Le responsable de la Surveillance générale (Suge7) de la SNCF raconte plusieurs fois la même histoire. Il parle de ses « lions ». Il en a quatre. Il dit qu’ils en « demandent toujours plus ». Que samedi passé, sur le parvis, ses « lions » « se sont fait attaquer par 25 jeunes : une vraie bataille ». Qu’il a fallu leur montrer à qui « appartient la Gare du Nord ».
Il ajoute qu’en Gare du Nord, l’heure de « la réquisition du procureur » est un « beau moment » : la police, à des fins de recherche et de poursuite d’infractions pénales, obtient alors l’autorisation de procéder à des contrôles d’identité massifs dans un périmètre délimité, pour un temps donné. Pour cela, des effectifs de la Suge et de la RATP sont mis à disposition de la police : « Ça nous permet d’être complémentaires.
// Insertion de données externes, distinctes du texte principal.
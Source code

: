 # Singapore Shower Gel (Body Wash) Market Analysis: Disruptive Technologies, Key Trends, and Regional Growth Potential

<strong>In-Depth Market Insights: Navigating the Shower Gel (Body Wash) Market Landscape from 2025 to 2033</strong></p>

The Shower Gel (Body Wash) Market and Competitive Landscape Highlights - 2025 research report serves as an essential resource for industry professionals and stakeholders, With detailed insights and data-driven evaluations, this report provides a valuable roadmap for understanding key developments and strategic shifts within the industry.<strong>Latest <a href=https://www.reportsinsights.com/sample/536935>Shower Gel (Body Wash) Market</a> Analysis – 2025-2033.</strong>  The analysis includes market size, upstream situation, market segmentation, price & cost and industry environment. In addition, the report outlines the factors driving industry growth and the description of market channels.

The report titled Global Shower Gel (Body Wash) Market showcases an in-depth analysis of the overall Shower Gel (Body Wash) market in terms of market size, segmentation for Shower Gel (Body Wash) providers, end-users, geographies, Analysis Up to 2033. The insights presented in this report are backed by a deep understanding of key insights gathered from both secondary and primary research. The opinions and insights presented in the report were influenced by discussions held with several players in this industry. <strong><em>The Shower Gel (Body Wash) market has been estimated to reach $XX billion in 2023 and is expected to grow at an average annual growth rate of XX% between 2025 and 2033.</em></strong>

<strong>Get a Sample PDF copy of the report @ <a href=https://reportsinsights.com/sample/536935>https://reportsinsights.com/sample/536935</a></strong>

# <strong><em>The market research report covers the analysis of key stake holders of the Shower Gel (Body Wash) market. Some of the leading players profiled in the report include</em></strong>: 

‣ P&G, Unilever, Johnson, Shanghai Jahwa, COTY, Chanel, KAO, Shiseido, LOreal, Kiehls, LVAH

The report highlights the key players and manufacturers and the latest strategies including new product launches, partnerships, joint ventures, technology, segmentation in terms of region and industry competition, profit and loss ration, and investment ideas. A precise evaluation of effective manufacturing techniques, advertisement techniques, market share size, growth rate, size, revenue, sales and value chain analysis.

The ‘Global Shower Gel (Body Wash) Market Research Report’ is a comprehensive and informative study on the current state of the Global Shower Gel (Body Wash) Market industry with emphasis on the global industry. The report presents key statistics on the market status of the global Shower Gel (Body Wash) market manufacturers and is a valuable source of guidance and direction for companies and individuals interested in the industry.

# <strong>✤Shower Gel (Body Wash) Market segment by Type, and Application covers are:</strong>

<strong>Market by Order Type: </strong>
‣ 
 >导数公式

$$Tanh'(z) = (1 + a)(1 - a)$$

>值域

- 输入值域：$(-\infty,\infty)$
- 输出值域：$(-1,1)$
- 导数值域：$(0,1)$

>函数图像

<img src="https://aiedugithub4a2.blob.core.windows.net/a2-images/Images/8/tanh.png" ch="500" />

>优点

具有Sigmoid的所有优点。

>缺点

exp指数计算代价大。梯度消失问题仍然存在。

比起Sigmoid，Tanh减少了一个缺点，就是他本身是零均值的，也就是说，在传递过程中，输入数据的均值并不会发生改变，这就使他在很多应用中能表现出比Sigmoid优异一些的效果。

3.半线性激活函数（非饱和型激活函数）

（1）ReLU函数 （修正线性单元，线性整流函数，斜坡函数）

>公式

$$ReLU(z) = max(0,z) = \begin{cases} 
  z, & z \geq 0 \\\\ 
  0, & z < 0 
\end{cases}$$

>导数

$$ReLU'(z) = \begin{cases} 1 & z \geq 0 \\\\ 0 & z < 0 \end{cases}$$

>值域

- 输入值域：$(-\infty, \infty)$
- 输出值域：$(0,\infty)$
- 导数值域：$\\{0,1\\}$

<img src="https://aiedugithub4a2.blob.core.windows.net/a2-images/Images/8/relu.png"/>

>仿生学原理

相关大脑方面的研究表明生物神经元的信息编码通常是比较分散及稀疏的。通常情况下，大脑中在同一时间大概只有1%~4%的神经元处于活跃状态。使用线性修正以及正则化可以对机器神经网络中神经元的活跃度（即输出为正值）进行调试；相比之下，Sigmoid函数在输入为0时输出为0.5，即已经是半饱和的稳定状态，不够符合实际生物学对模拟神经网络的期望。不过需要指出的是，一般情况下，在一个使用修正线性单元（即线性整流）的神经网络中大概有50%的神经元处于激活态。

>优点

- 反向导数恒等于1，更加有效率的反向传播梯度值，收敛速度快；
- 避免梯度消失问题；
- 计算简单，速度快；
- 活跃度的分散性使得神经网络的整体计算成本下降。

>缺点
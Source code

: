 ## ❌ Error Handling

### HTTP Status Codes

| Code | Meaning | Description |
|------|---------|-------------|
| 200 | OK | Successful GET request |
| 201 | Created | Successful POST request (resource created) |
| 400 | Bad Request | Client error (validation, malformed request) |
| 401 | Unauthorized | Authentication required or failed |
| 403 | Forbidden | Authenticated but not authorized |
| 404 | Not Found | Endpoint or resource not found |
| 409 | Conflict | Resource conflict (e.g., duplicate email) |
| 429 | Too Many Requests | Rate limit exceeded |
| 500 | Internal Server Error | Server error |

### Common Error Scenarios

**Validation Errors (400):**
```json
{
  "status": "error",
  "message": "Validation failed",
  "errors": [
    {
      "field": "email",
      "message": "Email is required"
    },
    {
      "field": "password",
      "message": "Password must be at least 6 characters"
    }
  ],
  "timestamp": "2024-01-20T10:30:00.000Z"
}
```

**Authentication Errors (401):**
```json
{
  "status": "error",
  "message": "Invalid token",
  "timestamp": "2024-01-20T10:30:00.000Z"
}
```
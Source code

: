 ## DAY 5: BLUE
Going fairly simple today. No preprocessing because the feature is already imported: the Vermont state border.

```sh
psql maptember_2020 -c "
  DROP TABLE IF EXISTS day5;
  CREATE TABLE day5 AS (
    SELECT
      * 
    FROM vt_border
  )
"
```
La police contrôle pour port d’arme illégale, et nous, derrière, on vérifie qu’il n’y a pas d’infraction sur les titres de transport. À l’inverse, une infraction sur le titre de transport peut révéler un clandestin. » Quelques heures par semaine, police et service public du transport se secondent ainsi pour intensifier le rendement répressif. C’est important pour la Suge : « On se sent utiles. On est dans l’action. »
Un peu plus loin, le type de la cellule Tag, l’unité de la Brigade des réseaux ferrés chargée de retrouver les auteurs des graffitis, collectionne les bombes de peinture et récite l’histoire du tag à toute allure. Il dit : « Des histoires de narcissisme, rien d’autre. Des chiens qui pissent contre un arbre. »
Épisodes précédents
1 : Gare du Nord, la fabrique du non lieu
2 : Gare du Nord, police du recoin
1 Cette illustration ainsi que celle utilisée en vignette sont des collages de Julie Jacob et Fred Chance, réalisés pour un ouvrage de Jacques Fabien intitulé Paris en songe, éditions Burozoique. D’autres à contempler ici.
2 Sabres japonais.
3 Toute personne interpellée sur les réseaux ferrés parisiens est conduite, dans l’heure, dans l’une des deux Unités de traitement judiciaire, situées en Gare de Lyon et Gare du Nord.
4 Officier de police judiciaire.
5 Obligation à quitter le territoire français.
6 Groupe de protection et de surveillance des réseaux : service de sécurité de la RATP.
7 Service assurant le respect de la Police des chemins de fers, et la « sécurisation » des gares et des trains.